Provided records>
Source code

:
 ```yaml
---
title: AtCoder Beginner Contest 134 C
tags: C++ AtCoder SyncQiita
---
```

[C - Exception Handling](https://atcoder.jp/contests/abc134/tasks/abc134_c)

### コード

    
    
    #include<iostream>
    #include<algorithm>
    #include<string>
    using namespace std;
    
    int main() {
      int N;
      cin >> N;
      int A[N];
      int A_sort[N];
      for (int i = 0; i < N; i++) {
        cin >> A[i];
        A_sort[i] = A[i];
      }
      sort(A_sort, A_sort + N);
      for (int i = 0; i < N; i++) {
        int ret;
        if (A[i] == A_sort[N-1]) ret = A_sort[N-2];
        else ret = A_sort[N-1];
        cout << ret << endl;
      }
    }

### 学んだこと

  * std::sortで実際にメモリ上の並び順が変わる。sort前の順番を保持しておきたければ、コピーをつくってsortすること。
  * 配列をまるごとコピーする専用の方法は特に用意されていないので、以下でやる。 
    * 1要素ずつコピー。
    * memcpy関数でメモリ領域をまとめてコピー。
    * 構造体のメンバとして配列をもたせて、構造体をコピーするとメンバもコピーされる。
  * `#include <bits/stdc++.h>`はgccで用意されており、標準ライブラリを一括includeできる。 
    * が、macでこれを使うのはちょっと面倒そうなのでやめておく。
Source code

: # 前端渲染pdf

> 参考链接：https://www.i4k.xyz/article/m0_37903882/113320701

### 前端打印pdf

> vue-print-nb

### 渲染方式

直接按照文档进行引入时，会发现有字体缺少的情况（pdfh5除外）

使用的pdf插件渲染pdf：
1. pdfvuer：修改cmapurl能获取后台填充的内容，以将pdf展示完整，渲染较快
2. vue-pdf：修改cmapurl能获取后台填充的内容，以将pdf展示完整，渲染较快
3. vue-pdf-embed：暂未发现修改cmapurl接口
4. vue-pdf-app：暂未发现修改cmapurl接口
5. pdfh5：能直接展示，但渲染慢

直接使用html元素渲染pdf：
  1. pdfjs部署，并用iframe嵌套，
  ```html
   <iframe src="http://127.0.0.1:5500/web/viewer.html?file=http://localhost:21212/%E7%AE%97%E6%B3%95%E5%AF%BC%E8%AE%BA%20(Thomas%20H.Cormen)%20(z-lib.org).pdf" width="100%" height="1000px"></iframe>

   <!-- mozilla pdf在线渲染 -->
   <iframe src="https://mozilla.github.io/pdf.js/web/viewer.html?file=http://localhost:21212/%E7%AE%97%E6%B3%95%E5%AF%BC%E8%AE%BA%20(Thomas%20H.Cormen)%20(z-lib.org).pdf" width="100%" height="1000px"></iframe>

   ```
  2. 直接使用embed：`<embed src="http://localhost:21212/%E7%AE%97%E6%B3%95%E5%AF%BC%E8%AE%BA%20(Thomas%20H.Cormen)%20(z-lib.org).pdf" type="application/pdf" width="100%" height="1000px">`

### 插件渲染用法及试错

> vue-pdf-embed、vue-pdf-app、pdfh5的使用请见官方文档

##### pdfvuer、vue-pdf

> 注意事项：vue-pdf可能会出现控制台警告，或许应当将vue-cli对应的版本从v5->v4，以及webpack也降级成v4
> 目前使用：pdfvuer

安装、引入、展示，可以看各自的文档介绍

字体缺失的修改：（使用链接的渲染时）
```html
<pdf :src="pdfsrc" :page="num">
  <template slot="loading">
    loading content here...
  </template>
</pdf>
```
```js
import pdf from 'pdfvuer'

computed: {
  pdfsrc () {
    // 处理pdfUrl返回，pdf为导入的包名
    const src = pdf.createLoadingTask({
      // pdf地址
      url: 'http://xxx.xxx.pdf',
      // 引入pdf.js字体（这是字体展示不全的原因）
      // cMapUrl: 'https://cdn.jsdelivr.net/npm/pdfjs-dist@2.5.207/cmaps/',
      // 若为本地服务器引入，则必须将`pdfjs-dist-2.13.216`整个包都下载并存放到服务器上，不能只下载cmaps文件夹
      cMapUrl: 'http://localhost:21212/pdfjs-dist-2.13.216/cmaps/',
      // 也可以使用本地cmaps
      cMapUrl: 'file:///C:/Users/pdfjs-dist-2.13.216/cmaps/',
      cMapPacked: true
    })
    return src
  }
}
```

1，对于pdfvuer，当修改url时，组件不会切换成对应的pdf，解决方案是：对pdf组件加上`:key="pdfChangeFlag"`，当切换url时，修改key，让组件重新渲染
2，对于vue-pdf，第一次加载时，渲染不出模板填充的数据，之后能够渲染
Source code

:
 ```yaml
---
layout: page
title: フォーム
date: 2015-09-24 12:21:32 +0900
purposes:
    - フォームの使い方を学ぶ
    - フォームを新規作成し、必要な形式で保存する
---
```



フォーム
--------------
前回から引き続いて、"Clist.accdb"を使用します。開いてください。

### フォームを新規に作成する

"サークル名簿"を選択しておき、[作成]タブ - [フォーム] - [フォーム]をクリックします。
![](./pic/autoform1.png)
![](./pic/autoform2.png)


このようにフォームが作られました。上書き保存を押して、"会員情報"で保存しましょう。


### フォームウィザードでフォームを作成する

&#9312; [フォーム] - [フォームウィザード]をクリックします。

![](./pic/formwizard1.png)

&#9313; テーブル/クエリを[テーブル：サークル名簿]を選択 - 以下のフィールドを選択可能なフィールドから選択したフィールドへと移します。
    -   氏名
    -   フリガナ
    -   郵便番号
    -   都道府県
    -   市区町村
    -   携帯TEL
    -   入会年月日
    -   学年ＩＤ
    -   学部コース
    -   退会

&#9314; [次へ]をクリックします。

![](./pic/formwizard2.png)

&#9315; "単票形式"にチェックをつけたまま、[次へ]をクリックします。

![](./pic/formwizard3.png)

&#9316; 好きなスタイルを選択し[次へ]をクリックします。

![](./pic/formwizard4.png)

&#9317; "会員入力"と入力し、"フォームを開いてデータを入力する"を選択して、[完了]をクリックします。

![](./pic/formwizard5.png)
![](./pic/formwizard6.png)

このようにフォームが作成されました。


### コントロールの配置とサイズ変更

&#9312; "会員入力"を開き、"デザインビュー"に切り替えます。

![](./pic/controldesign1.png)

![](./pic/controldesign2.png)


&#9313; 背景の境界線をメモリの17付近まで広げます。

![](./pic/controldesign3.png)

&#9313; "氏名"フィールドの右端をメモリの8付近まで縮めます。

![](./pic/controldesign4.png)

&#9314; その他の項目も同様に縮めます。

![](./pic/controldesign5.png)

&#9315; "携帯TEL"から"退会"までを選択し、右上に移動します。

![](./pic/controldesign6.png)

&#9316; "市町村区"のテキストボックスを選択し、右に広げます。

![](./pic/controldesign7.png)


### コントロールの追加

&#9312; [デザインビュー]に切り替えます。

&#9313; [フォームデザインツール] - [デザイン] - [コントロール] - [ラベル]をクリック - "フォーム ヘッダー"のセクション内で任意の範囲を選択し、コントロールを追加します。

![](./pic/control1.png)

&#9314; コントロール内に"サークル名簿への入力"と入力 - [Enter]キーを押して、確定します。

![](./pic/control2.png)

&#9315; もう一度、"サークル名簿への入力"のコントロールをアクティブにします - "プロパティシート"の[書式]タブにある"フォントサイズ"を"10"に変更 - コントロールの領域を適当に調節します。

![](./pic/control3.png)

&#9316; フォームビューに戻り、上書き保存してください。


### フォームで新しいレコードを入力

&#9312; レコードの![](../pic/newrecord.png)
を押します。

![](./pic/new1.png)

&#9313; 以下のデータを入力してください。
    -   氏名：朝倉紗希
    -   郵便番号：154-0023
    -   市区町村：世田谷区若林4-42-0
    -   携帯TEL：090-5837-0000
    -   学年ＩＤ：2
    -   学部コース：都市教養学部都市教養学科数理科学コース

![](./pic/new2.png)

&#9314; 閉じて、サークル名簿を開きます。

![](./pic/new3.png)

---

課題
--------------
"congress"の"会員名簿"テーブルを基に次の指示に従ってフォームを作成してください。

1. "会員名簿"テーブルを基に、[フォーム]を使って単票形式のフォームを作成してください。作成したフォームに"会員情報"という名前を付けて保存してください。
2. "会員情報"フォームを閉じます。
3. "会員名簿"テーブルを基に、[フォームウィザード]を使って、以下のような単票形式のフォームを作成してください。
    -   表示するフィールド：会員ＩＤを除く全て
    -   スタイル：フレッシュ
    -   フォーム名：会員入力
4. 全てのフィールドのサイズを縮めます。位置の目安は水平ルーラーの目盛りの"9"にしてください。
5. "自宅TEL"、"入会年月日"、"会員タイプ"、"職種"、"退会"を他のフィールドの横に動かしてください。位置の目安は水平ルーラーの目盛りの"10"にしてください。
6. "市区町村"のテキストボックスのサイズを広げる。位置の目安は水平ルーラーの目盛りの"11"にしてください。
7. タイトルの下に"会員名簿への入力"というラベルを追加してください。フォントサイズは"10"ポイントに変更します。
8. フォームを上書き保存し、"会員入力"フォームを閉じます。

Exercise requirements>
Restate word for word the lines running from the line that holds "4. 全てのフィールドのサイ" to the final line of the entries.

Solution to this exercise>
4. 全てのフィールドのサイズを縮めます。位置の目安は水平ルーラーの目盛りの"9"にしてください。
5. "自宅TEL"、"入会年月日"、"会員タイプ"、"職種"、"退会"を他のフィールドの横に動かしてください。位置の目安は水平ルーラーの目盛りの"10"にしてください。
6. "市区町村"のテキストボックスのサイズを広げる。位置の目安は水平ルーラーの目盛りの"11"にしてください。
7. タイトルの下に"会員名簿への入力"というラベルを追加してください。フォントサイズは"10"ポイントに変更します。
8. フォームを上書き保存し、"会員入力"フォームを閉じます。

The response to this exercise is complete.